A year after the election that swept President Donald Trump out of office and New Hampshire Republicans into power, some 190 ballots cast by Bedford voters remain uncounted, NHJournal has learned.
The misplaced absentee ballots, which were discovered just days after the November 3, 2020 election, were kept secret from Town Council and the voters impacted for a year.
Town officials claim in a letter sent to the disenfranchised voters they kept the blunder secret under orders from the state Attorney General’s office, then headed by AG Gordon MacDonald.
“In reviewing this matter, this Office concludes that these 190 absentee ballots would not have impacted the outcome of any of the races on the ballot in Bedford during the 2020 general election,” Myles Matteson of the Attorney General’s office wrote Bedford town officials in a letter dated October 21, 2021. A copy of that letter is being sent to the 190 or so residents who cast votes last November by Bedford Town Clerk Sally Kellar and Town Moderator William Klein.
Those ballots remain unopened and uncounted.
According to Matteson, the existence of the uncast absentee ballots was discovered soon after the election.
“Deputy Clerk [Gloria] Mac Vane was reconciling the number of ballots distributed with the number of ballots cast. During this process, she discovered that there was a difference of approximately 190 fewer ballots cast than the number distributed. The amount of absentee ballots recorded received was 7,917. The total number of absentee ballots recorded cast was 7,727,” Matteson wrote.
“On November 8, 2020, Deputy Clerk MacVane attributed the cause of this discrepancy to a mistake made during the processing of absentee ballots on election day [sic].”
Because the ballots were kept secret, they were also kept out of the Bedford recount in the state Senate District 9 race between then-incumbent Jeanne Dietsch and newly-elected Republican Denise Ricciardi. That recount was held on November 1o, after the uncast ballots were discovered.
Dietsch called off the recount when the results began to benefit Ricciardi. Ricciardi’s official victory as reported by the Secretary of State’s office was 17,920 to 17,511, but that doesn’t include changes discovered in the uncompleted recount.
Why weren’t the ballots simply counted on November 8? Why was their existence kept secret? Why weren’t they used in the recount?
Kellar and Klein point the finger at the Secretary of State and Attorney General.
“When we discovered [the uncast ballots], we immediately reported it to the New Hampshire Secretary of State,” they wrote in their letter to the impacted Bedford voters. “We were advised to keep these ballots secure and to wait further instructions before taking any further action. The following week, we were informed that the matter had been referred to the NH Attorney General’s office for investigation. The Attorney General requested some information from us and we submitted it on November 19, 2020.
“We were told not to discuss this with anyone, not even the town council because it was a pending investigation,” Kellar and Klein said.
Officials in the AG’s office say they never instructed the town to keep the incident secret from either the Town Council or the general public.

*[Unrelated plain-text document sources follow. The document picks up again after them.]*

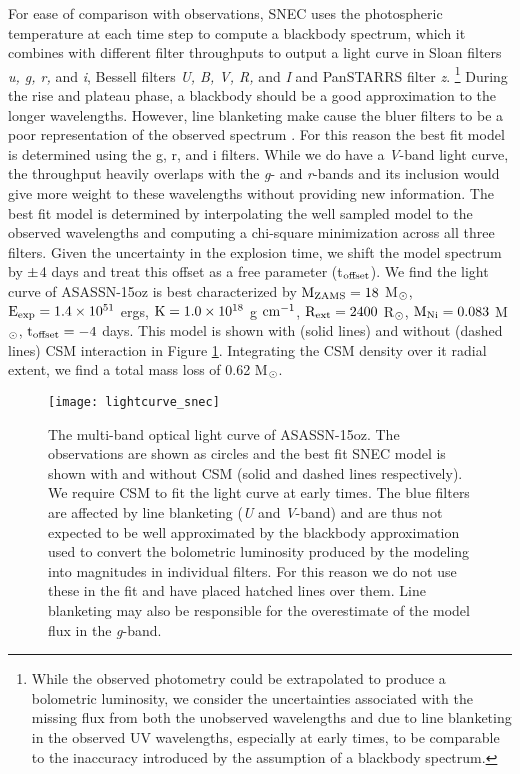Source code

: \documentclass[a4paper,fleqn,usenatbib]{mnras}
\newcommand{\msunperiod}{M$\rm{_{\odot}}$}
\newcommand{\rsun}{R$\rm{_{\odot}}$}
\begin{document}
For ease of comparison with observations, SNEC uses the photospheric temperature at each time step to compute a blackbody spectrum, which it combines with different filter throughputs to output a light curve in Sloan filters {\it u, g, r,} and {\it i}, Bessell filters {\it U, B, V, R,} and {\it I} and PanSTARRS filter {\it z}. 
\footnote{While the observed photometry could be extrapolated to produce a bolometric luminosity, we consider the uncertainties associated with the missing flux from both the unobserved wavelengths and due to line blanketing in the observed UV wavelengths, especially at early times, to be comparable to the inaccuracy introduced by the assumption of a blackbody spectrum.}
During the rise and plateau phase, a blackbody should be a good approximation to the longer wavelengths. 
However, line blanketing make cause the bluer filters to be a poor representation of the observed spectrum \citep{2009kasen,2005dessart}.
For this reason the best fit model is determined using the g, r, and i filters. 
While we do have a {\it V}-band light curve, the throughput heavily overlaps with the {\it g}- and {\it r}-bands and its inclusion would give more weight to these wavelengths without providing new information.
The best fit model is determined by interpolating the well sampled model to the observed wavelengths and computing a chi-square minimization across all three filters.
Given the uncertainty in the explosion time, we shift the model spectrum by $\rm{\pm}$4 days and treat this offset as a free parameter (t$\rm{_{offset}}$).
We find the light curve of ASASSN-15oz is best characterized by $\rm{M_{ZAMS} = 18}$ \msunperiod, $\rm{E_{exp}= 1.4\times10^{51}}$ ergs, $\rm{K = 1.0\times10^{18}}$ g $\rm{cm^{-1}}$, $\rm{R_{ext} = 2400}$ \rsun, $\rm{M_{Ni} = 0.083}$  \msunperiod, $\rm{t_{offset} = -4}$ days.
This model is shown with (solid lines) and without (dashed lines) CSM interaction in Figure \ref{fig:snecLC}. 
Integrating the CSM density over it radial extent, we find a total mass loss of 0.62 \msunperiod. 
\begin{figure}
\begin{center}
\texttt{[image: lightcurve\_snec]} %
\caption{The multi-band optical light curve of ASASSN-15oz. 
The observations are shown as circles and the best fit SNEC model is shown with and without CSM (solid and dashed lines respectively).
We require CSM to fit the light curve at early times. 
The blue filters are affected by line blanketing ({\it U} and {\it V}-band) and are thus not expected to be well approximated by the blackbody approximation used to convert the bolometric luminosity produced by the modeling into magnitudes in individual filters. 
For this reason we do not use these in the fit and have placed hatched lines over them.
Line blanketing may also be responsible for the overestimate of the model flux in the {\it g}-band.}
\label{fig:snecLC}
\end{center}
\end{figure}
\end{document}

This story is unfolding with the ongoing debate over the legitimacy of the 2020 election in the background. Political insiders with knowledge of the events speculate that decisions made by the Attorney General’s Office may have been influenced by events in Windham when voting machine error caused a significant error in the first results reported. Supporters of Trump’s frequently-repeated (and frequently debunked) claims the election was stolen due to widespread election fraud have used the Windham incident to support their calls for a statewide election audit in New Hampshire.
“The Attorney General’s Office saw this unfolding and they didn’t want to add fuel to the fire,” one source suggested.
MacDonald is currently serving as Chief Justice of the New Hampshire Supreme Court.
NOTE: This story has been updated to include new information revealed by the Attorney General’s office, and later confirmed by town officials.